* [What to work on] Only the lines below from the one containing "- [研究生活第四帖——文献" to the one containing "- [研究生活第五帖——如何" should be repeated, both included and unchanged.

___ Task inputs ___

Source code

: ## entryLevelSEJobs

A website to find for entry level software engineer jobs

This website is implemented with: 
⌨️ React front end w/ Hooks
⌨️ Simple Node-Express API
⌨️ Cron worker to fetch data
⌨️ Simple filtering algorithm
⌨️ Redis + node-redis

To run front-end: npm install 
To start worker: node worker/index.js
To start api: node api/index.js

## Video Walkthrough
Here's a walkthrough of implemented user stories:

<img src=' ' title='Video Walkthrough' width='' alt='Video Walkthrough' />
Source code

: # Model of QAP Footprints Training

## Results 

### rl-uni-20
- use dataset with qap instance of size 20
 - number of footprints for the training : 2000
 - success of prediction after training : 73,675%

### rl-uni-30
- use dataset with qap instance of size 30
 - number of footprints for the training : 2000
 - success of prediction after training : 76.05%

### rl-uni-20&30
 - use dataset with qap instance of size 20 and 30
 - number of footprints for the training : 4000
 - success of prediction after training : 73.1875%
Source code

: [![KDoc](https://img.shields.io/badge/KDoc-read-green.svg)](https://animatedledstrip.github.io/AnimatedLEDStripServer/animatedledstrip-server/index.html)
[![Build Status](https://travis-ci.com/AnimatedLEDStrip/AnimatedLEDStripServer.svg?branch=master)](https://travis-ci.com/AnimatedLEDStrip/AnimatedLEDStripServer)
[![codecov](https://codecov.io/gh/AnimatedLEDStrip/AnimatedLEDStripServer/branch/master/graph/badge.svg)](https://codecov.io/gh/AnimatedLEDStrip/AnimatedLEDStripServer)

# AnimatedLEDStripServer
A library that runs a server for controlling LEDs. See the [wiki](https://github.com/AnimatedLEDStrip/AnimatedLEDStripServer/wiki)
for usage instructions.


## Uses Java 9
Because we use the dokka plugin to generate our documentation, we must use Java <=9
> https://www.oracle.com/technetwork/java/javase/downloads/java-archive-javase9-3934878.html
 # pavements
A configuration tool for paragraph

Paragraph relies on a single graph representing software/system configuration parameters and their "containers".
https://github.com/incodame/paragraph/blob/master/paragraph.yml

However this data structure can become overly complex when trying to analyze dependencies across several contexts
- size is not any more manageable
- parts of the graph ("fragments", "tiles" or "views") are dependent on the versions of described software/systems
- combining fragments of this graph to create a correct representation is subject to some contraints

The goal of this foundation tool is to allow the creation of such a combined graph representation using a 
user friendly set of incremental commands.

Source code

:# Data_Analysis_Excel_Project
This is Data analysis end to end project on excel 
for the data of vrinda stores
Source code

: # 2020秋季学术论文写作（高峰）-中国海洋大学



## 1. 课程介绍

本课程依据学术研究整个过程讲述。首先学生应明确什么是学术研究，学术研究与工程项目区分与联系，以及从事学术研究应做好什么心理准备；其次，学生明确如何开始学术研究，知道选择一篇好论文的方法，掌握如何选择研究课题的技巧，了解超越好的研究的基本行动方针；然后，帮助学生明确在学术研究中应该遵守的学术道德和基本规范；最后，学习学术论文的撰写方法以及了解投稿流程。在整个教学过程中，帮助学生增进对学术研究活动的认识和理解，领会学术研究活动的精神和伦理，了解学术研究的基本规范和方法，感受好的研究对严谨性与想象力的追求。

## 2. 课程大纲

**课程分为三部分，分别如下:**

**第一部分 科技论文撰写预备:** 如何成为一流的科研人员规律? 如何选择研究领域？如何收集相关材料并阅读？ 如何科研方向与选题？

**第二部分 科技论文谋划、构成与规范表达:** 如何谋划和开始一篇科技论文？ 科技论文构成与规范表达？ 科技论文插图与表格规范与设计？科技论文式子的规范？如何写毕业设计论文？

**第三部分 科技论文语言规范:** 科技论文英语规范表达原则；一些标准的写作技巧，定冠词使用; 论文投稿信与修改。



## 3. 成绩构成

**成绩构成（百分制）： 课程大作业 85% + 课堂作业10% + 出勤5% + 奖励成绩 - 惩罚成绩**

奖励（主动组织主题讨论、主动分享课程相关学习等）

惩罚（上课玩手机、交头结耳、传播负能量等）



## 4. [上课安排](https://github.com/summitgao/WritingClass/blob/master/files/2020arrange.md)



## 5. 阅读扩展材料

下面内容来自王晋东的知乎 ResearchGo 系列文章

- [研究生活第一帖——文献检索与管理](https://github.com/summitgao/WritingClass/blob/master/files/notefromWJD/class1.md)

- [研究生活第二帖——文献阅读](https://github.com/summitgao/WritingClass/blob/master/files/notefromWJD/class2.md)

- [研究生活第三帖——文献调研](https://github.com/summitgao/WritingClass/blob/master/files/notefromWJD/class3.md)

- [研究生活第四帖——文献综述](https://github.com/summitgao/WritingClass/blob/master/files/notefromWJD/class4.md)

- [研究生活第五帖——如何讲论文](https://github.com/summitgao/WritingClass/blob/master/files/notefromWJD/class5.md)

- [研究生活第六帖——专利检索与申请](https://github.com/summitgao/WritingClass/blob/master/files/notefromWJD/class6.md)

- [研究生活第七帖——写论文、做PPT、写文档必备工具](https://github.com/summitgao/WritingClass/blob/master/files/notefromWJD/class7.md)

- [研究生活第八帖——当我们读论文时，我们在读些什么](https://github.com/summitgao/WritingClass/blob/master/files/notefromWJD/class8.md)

___
___ Task inputs ___

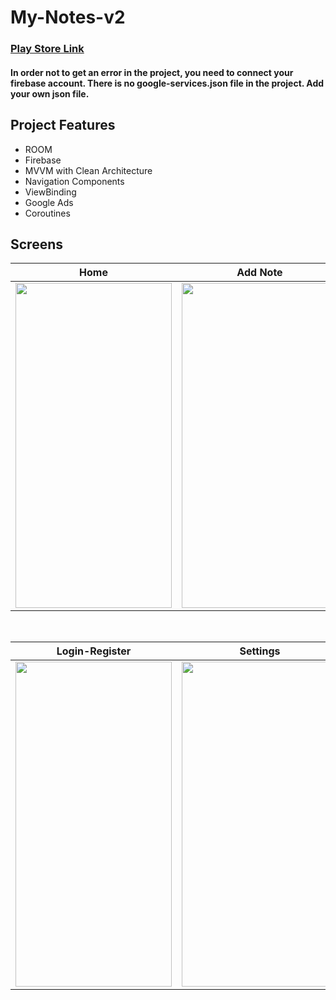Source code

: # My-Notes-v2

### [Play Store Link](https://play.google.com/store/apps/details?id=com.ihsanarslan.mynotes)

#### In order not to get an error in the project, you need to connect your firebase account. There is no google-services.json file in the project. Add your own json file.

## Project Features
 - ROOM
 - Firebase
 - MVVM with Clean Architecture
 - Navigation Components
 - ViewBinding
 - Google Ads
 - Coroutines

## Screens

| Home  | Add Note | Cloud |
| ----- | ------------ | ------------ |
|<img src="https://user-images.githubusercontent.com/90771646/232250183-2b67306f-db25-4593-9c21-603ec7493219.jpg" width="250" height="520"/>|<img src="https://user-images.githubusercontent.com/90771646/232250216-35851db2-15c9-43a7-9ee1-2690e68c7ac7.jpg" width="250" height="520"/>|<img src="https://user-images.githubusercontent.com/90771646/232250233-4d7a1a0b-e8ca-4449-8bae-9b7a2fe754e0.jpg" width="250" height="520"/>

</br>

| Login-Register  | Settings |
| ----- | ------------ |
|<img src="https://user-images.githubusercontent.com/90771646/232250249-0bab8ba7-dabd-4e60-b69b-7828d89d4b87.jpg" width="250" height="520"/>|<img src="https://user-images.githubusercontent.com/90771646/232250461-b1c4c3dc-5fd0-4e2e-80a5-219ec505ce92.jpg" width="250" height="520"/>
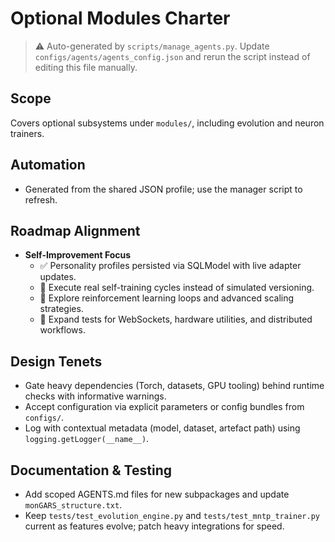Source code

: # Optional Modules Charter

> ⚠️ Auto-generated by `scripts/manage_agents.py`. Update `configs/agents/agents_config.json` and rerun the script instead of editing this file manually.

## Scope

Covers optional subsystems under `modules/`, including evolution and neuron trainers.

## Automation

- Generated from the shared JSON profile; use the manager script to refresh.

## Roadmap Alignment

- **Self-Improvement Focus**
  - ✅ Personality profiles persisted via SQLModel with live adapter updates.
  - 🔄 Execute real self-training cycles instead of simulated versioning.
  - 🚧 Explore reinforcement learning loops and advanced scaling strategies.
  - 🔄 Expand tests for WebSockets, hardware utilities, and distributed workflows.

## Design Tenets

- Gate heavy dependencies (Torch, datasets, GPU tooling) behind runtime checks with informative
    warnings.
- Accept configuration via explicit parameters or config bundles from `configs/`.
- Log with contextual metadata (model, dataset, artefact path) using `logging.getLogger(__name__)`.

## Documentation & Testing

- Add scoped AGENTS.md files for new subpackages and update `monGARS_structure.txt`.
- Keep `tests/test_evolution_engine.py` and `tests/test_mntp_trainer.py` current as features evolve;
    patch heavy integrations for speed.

___
___ Task inputs ___

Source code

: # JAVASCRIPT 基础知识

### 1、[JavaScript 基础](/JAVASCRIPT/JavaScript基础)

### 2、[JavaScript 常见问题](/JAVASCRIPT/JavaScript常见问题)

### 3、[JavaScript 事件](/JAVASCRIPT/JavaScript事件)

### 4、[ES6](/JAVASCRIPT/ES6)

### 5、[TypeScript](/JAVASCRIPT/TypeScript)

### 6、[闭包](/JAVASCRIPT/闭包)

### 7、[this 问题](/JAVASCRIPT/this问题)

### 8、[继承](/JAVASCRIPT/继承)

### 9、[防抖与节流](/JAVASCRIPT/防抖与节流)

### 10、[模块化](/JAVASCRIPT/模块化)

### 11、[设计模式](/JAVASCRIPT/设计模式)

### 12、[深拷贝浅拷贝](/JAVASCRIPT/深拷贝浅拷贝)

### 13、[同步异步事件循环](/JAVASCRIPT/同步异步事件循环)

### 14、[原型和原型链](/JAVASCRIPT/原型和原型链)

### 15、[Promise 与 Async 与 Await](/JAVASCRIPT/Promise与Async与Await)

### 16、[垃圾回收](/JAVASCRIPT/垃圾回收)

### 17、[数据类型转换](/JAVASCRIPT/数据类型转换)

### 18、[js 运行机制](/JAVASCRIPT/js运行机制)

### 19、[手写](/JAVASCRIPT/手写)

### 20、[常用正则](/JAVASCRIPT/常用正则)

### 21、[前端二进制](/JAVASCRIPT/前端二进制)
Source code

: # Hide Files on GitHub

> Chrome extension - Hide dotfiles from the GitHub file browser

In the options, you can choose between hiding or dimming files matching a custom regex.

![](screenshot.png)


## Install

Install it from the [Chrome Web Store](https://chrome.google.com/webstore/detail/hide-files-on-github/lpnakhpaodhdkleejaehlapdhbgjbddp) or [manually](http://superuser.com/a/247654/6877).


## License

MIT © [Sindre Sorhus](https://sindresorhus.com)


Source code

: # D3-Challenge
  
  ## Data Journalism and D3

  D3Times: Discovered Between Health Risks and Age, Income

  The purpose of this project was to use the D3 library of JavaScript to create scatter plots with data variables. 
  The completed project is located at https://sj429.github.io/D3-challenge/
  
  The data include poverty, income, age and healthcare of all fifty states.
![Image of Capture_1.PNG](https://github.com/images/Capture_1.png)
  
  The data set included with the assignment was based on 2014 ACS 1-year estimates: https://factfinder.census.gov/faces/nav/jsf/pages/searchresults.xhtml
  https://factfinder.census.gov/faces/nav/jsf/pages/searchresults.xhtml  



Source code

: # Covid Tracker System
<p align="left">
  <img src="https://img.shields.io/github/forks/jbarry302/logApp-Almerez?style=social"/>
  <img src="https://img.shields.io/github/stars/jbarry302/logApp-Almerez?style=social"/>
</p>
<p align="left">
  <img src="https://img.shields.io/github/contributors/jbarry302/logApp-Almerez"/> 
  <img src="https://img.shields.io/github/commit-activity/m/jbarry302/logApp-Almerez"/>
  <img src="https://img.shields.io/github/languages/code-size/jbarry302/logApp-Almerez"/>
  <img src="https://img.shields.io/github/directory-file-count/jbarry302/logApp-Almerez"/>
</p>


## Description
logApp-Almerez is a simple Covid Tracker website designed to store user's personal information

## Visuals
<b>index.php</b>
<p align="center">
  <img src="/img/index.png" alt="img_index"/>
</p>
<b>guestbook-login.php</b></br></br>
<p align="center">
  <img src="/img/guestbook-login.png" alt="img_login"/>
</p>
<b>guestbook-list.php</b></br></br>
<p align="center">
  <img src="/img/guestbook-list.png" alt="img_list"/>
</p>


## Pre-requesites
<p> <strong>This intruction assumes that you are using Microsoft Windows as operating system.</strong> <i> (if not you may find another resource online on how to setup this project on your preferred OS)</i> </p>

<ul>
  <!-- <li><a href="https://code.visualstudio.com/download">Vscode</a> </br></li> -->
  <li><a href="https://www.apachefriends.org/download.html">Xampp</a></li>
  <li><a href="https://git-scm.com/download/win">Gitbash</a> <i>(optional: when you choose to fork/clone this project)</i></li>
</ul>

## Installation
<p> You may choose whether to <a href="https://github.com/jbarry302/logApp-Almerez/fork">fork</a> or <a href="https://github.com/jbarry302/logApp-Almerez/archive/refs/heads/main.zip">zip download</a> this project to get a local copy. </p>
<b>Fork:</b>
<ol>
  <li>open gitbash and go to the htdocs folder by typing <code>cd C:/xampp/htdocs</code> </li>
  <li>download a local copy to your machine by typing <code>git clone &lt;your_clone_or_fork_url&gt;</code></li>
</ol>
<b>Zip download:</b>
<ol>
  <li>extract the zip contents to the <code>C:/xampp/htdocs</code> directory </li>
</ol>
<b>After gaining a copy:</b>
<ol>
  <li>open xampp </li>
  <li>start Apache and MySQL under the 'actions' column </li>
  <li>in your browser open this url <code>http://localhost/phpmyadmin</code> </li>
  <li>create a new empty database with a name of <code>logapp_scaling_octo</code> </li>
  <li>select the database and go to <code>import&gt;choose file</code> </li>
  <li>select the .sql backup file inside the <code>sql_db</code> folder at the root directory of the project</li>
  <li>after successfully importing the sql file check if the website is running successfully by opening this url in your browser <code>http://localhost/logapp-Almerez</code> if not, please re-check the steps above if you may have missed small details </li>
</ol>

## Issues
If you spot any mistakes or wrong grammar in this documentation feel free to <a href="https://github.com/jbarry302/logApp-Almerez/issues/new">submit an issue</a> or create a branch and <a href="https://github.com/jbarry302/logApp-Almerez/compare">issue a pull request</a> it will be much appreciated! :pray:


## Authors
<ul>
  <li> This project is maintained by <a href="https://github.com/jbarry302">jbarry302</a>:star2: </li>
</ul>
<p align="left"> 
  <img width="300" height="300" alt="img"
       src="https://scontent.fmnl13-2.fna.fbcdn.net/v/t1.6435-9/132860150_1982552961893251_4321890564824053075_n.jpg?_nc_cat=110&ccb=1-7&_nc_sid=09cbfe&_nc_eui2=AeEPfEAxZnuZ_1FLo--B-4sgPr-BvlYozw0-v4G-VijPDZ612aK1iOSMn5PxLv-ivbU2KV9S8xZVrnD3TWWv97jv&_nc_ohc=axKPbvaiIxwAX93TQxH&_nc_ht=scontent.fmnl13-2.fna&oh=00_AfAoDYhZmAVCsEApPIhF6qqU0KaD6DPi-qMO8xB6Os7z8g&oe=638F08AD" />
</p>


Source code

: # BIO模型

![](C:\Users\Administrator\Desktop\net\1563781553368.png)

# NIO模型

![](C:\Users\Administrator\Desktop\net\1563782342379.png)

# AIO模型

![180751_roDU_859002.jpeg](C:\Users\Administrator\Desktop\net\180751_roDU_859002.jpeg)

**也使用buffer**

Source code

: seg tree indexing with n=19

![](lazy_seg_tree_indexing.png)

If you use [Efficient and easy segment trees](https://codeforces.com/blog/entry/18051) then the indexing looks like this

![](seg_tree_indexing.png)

___

* [Response to the exercise]
- [研究生活第四帖——文献综述](https://github.com/summitgao/WritingClass/blob/master/files/notefromWJD/class4.md)

- [研究生活第五帖——如何讲论文](https://github.com/summitgao/WritingClass/blob/master/files/notefromWJD/class5.md)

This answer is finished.